* _MATERIAL PROVIDED_:

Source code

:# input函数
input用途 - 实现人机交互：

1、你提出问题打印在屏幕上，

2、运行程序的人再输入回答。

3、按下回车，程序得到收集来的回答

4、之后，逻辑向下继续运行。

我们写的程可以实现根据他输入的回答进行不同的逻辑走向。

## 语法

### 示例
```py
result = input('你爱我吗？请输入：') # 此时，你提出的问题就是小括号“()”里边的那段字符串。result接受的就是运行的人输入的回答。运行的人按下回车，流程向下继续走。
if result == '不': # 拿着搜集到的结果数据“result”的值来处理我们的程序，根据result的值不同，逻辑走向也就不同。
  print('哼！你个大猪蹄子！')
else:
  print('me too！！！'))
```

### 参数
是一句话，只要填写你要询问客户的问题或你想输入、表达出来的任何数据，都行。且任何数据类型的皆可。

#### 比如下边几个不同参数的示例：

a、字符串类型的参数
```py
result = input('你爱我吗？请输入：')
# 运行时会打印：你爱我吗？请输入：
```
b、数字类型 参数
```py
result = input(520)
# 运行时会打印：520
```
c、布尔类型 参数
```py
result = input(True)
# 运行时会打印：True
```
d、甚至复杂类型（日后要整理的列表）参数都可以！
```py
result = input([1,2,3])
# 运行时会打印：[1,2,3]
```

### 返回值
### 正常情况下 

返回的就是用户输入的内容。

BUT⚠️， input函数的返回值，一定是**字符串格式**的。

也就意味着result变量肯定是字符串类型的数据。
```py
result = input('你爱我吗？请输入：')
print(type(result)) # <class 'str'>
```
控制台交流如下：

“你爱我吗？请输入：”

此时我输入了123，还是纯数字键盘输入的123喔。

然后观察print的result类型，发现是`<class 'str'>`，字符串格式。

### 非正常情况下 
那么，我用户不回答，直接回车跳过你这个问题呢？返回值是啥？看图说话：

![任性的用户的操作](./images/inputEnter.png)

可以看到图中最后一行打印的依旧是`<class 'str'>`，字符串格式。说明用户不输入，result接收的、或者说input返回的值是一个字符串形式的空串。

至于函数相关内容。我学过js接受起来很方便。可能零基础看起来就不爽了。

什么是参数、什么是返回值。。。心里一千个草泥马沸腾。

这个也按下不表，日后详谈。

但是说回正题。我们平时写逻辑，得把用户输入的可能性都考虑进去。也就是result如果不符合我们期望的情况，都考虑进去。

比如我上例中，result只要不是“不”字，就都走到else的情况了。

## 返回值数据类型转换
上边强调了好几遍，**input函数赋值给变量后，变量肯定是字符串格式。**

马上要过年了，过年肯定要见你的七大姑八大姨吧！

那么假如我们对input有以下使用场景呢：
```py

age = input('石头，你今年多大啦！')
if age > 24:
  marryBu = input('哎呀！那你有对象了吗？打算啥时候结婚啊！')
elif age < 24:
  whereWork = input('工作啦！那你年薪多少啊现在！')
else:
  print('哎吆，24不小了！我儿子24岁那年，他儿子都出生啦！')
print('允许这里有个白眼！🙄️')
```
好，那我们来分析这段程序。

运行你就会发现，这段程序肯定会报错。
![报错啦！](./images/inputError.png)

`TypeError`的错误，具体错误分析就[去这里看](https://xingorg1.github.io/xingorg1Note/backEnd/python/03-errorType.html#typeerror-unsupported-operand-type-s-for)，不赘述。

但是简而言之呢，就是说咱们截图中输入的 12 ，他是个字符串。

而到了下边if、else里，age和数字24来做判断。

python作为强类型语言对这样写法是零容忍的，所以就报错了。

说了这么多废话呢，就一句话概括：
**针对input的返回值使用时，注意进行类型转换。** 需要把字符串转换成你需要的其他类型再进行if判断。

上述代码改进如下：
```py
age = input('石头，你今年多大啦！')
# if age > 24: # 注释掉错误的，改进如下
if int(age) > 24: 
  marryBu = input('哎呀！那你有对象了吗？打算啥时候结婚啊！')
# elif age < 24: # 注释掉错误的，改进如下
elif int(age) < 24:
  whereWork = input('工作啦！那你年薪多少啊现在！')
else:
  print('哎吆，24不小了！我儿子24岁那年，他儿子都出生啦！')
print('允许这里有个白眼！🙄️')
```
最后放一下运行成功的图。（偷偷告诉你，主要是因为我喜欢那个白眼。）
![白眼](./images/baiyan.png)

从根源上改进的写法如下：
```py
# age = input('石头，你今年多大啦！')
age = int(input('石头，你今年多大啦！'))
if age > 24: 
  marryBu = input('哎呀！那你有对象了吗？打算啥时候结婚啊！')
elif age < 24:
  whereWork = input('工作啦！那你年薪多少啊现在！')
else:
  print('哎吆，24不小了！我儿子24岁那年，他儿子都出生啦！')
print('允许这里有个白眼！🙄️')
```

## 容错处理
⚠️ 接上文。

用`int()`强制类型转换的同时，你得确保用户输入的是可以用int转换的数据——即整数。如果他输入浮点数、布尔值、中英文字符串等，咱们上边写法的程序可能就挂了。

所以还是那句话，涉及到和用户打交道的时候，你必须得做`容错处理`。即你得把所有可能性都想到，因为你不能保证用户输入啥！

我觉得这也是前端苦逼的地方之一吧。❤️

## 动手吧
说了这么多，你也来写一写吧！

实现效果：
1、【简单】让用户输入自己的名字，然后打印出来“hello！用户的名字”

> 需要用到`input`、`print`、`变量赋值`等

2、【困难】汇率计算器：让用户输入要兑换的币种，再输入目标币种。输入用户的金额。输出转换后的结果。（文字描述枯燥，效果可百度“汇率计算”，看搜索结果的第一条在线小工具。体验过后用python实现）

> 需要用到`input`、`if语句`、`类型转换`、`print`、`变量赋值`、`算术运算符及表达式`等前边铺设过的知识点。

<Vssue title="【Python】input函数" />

* _TASK OBJECTIVE_: Show every line of the records above that contains the word "class".

* _TASK RESULT_:
print(type(result)) # <class 'str'>
然后观察print的result类型，发现是`<class 'str'>`，字符串格式。
可以看到图中最后一行打印的依旧是`<class 'str'>`，字符串格式。说明用户不输入，result接收的、或者说input返回的值是一个字符串形式的空串。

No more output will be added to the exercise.